La sécurité avec Docker – Chapitre 4 : Les images et les dépôts
Droits Unix sur les fichiers du conteneur :
Tout comme dans un système Linux/Unix classique, il faut faire attention aux droits sur les fichiers à l’intérieur du conteneur.
Quand vous construisez une image à partir d’un Dockerfile, les fichiers copiés de votre répertoire vers votre image sont copiés avec les mêmes droits. Du coup, un fichier trop permissif peut être problématique.
Images maisons :
Ne pas stocker de secrets dans les Dockerfiles ou dans les variables d’environnement.
Ne pas stocker de secrets dans les Dockerfiles ou dans les variables d’environnement (Mieux vaut le dire deux fois !).
Il est fortement conseillé d’automatiser la reconstruction des images automatiquement et régulièrement, et du même coup redémarrer des containers tout neufs.
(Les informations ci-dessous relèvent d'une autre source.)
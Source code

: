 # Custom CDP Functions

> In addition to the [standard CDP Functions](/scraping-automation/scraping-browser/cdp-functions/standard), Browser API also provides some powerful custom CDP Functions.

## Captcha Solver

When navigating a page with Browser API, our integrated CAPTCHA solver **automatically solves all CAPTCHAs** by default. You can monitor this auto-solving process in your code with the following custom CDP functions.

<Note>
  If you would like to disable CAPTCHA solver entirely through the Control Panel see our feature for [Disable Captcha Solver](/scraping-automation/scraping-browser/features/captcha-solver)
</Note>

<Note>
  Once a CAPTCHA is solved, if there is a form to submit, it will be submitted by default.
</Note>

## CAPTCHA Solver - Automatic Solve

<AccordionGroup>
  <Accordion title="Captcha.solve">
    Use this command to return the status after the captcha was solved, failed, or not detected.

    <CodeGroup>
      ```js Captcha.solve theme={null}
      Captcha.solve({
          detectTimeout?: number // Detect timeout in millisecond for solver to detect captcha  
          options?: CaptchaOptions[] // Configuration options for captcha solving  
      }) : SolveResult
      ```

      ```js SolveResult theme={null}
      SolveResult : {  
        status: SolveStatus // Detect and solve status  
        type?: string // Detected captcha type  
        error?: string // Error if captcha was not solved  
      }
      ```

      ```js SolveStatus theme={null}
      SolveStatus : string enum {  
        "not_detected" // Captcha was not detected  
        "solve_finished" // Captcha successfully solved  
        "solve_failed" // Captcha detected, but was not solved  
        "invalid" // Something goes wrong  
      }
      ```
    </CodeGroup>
Dans la mesure ou vous maîtrisez la chaîne du Build au Run, ça ne devrait pas être un problème ; les données utiles ne disparaissent pas puisqu’elles sont stockées dans des volumes.
Images d’un dépôt extérieur (Docker Hub, Docker Store ou autre)
Les images venant de l’extérieur doivent être vérifiées.
Docker dans son Hub et dans son Store indique les images officielles et vérifiées.
Les autres images doivent être vérifiées par vos soins (au même titre que les autres logiciels libres) en regardant si un dépôt Git est lié à cette image et ce qu’il contient.